Il “potere” che poteva esercitare quella cosa pelosa in mezzo alle gambe, quella cosa pelosa che ancora nessun maschietto aveva provato. Quella “cosa pelosa” che Alessandra aspettava ardentemente di poter utilizzare il più presto possibile, per poter esercitare il suo potere sui maschietti. Ora che era una donna, che aveva superato indenne gli anni difficili della pubertà e della adolescenza aveva davanti a sé una vita costellata o di privazioni, se avesse continuato a seguire i Testimoni di Geova, o di grandi soddisfazioni se avesse dato libero sfogo ai propri sentimenti, ai propri istinti sessuali.
Anche i fratelli della sua età se la mangiavano con gli occhi. Spiritualità e voglia di figa andavano di pari passo per i giovani virgulti della congregazione. Non passava inosservata Alessandra e lei faceva di tutto per non passare inosservata. Quando poteva si metteva un abitino un filo più succinto, una gonna un filo più corta, una scollatura un poco più seducente. In assemblea o al congresso estivo aveva stuoli di ammiratori che le facevano la corte. Lei sorrideva beota un po' a tutti, in attesa che una stramaledetta anima gemella si presentasse al suo cospetto promettendole amore eterno.
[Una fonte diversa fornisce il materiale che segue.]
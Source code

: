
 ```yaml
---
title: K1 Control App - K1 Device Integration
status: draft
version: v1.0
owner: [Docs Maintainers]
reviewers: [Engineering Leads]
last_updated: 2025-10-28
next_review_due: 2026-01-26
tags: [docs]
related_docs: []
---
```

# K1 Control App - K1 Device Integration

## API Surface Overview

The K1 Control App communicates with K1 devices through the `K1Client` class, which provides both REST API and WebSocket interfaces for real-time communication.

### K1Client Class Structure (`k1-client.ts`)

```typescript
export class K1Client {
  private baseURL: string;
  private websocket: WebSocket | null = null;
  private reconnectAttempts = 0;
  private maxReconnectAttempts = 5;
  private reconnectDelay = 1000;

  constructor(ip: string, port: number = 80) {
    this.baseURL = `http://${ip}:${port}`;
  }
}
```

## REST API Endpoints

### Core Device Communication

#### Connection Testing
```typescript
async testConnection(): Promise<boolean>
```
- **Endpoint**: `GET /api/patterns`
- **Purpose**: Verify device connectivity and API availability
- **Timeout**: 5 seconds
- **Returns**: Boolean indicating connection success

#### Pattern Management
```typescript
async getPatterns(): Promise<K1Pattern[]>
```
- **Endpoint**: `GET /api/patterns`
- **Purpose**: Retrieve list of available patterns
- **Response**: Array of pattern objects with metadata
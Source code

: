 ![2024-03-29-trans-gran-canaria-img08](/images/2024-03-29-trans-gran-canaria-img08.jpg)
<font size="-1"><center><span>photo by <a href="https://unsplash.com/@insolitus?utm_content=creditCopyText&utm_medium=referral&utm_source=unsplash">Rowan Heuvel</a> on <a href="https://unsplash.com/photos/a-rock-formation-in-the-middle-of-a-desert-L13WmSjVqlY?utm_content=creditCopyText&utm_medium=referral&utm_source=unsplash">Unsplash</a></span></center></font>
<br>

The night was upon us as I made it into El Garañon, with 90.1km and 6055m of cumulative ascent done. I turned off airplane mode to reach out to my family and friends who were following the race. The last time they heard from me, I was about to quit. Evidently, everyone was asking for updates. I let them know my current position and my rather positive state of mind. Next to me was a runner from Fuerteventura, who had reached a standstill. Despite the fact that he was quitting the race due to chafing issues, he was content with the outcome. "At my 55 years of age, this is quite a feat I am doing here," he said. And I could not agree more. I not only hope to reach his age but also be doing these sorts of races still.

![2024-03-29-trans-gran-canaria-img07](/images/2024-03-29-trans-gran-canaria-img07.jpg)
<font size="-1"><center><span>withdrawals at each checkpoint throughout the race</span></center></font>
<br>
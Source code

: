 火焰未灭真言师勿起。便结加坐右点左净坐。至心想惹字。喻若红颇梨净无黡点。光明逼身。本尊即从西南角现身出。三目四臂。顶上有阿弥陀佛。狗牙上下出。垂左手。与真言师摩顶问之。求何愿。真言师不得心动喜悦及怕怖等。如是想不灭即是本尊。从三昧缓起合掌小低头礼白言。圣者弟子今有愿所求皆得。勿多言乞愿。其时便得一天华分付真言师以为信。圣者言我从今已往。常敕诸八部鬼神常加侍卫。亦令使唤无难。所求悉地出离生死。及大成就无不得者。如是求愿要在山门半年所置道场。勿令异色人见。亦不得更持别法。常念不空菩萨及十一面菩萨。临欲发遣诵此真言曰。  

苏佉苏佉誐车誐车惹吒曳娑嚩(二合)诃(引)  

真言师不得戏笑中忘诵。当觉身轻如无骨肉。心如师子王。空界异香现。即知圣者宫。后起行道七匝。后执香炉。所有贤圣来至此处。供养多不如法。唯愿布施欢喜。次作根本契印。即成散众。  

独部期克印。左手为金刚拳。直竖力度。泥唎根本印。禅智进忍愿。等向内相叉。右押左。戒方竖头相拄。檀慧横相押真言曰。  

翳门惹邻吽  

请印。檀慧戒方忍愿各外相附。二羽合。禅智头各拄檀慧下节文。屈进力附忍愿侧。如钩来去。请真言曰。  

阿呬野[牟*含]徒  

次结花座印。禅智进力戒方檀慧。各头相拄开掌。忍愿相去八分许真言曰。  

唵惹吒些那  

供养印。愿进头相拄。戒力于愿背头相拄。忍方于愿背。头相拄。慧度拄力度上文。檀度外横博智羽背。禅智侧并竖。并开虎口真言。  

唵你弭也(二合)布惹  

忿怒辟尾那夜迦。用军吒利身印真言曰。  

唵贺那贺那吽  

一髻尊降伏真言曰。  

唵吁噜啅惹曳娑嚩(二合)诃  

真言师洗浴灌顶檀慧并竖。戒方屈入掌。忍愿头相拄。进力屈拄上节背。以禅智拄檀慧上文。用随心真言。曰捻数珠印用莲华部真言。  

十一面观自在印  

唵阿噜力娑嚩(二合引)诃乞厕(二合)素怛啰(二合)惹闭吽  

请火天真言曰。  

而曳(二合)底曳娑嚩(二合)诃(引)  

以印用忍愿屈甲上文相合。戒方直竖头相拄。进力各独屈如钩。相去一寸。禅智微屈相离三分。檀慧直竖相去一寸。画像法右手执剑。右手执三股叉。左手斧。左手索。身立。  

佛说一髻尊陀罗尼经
Le sarebbe bastata una scopata nei parcheggi, ma doveva mantenere un certo aplomb familiare, bisognava rimanere sul “romantico-teocratico”. Cosa c'era poi di romantico nello sposarsi con un testimone di geova e promettersi una vita intera piena di adunanze e predicazione ancora dovevano spiegarlo.
Fu a metà della “Torre di Guardia”, mentre il padre spiegava all'uditorio un passaggio biblico piuttosto ostico, che avvenne il fattaccio. Si alzò dalla sedia cercando di fare meno rumore possibile, sorrise gioiosamente a tutte le vecchiette sedute dietro lei e raggiunse a brevi falcate il bagno posto all'ingresso della Sala del Regno. Marco era lì, a fare l'usciere, come lei era annoiato a morte dalla vita che i genitori l'avevano costretto a fare. Si scambiarono uno sguardo, uno sguardo ingenuo e complice allo stesso tempo. Fuori dalle grandi vetrate dell'ingresso il sole sembrava illuminarli come due divi del cinema. Alessandra non aveva mai fatto caso a quanto fosse carino Marco. Si, forse era un po' timido e taciturno, ma sotto quel bel completo grigio si potevano intravedere i muscoli potenti di un atletico ventenne.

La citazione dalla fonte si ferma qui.